[Stored data entries]
/---
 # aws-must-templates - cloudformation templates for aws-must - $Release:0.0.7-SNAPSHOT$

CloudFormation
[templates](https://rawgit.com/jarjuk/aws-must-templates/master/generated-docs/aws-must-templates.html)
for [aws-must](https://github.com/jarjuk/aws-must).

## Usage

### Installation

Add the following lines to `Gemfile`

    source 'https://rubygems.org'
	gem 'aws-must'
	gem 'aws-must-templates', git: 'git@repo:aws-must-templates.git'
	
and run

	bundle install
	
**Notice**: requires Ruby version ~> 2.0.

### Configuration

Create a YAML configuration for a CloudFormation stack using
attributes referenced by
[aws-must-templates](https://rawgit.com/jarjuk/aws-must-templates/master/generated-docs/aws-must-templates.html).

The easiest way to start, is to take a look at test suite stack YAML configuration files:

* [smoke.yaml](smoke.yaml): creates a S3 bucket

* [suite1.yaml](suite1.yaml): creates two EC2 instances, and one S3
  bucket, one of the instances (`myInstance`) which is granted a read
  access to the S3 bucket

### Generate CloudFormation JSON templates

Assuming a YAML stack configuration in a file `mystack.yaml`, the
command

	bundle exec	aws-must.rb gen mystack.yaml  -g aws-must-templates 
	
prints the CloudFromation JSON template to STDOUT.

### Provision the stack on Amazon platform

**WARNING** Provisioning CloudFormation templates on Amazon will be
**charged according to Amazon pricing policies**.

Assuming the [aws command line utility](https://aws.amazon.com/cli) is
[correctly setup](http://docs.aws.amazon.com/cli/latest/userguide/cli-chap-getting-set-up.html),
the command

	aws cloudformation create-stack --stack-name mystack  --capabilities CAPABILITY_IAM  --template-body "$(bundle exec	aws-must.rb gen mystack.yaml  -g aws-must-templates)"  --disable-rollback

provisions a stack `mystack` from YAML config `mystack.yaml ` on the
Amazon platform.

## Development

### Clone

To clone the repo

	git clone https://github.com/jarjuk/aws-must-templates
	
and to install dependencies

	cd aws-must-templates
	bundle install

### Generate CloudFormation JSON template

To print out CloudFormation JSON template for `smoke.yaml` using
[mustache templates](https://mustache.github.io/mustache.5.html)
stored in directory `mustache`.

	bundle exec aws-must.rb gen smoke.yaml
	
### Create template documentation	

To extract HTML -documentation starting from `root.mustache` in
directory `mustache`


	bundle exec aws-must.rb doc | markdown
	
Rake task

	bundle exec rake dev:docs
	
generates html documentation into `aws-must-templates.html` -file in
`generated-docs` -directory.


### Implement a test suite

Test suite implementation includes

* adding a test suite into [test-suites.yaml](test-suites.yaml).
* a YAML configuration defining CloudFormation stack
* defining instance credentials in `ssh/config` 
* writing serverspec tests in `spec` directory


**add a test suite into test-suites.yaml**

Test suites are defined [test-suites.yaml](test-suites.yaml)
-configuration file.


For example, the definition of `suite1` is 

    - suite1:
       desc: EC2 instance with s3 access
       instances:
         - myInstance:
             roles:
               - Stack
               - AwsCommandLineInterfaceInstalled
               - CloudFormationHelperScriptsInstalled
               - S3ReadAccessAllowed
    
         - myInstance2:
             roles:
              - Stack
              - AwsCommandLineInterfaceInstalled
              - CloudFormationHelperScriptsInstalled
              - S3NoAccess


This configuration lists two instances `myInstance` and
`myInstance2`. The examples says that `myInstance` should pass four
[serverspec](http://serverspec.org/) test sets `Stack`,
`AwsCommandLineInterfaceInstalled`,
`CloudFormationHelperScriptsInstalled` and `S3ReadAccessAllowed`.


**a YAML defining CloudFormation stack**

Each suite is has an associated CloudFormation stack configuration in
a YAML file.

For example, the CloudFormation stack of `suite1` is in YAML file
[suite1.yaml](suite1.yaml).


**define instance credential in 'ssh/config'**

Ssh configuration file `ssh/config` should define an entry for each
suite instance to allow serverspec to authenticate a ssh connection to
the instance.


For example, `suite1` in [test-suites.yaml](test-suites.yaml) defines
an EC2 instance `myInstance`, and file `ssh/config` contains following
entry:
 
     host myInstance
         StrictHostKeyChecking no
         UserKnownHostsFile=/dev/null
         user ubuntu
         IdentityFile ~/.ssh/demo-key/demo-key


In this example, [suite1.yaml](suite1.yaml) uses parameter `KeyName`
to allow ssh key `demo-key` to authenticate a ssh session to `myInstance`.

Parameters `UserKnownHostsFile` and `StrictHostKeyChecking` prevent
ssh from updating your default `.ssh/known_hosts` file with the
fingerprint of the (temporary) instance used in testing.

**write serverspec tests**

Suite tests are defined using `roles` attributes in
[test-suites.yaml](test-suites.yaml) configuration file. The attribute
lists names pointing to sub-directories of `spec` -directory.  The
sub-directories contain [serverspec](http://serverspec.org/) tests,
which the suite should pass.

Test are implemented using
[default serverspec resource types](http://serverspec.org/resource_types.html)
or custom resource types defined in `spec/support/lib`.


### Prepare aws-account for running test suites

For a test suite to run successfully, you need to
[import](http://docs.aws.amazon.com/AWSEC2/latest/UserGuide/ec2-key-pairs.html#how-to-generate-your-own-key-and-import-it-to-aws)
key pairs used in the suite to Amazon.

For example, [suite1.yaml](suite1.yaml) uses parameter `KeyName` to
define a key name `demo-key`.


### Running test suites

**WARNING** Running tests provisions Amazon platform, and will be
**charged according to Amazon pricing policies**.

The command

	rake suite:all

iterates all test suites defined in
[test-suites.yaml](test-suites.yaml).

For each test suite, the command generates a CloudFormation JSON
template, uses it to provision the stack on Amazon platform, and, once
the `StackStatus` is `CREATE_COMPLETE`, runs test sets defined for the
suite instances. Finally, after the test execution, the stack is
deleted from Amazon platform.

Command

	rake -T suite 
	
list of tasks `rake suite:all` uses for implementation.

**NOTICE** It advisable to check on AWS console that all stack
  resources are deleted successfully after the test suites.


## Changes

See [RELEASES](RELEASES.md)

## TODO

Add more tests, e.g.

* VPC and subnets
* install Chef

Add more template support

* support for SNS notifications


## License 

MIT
\---
_What is required_:
Within the data above, pick out all lines holding the word "types".

_Solution below_:
[default serverspec resource types](http://serverspec.org/resource_types.html)
or custom resource types defined in `spec/support/lib`.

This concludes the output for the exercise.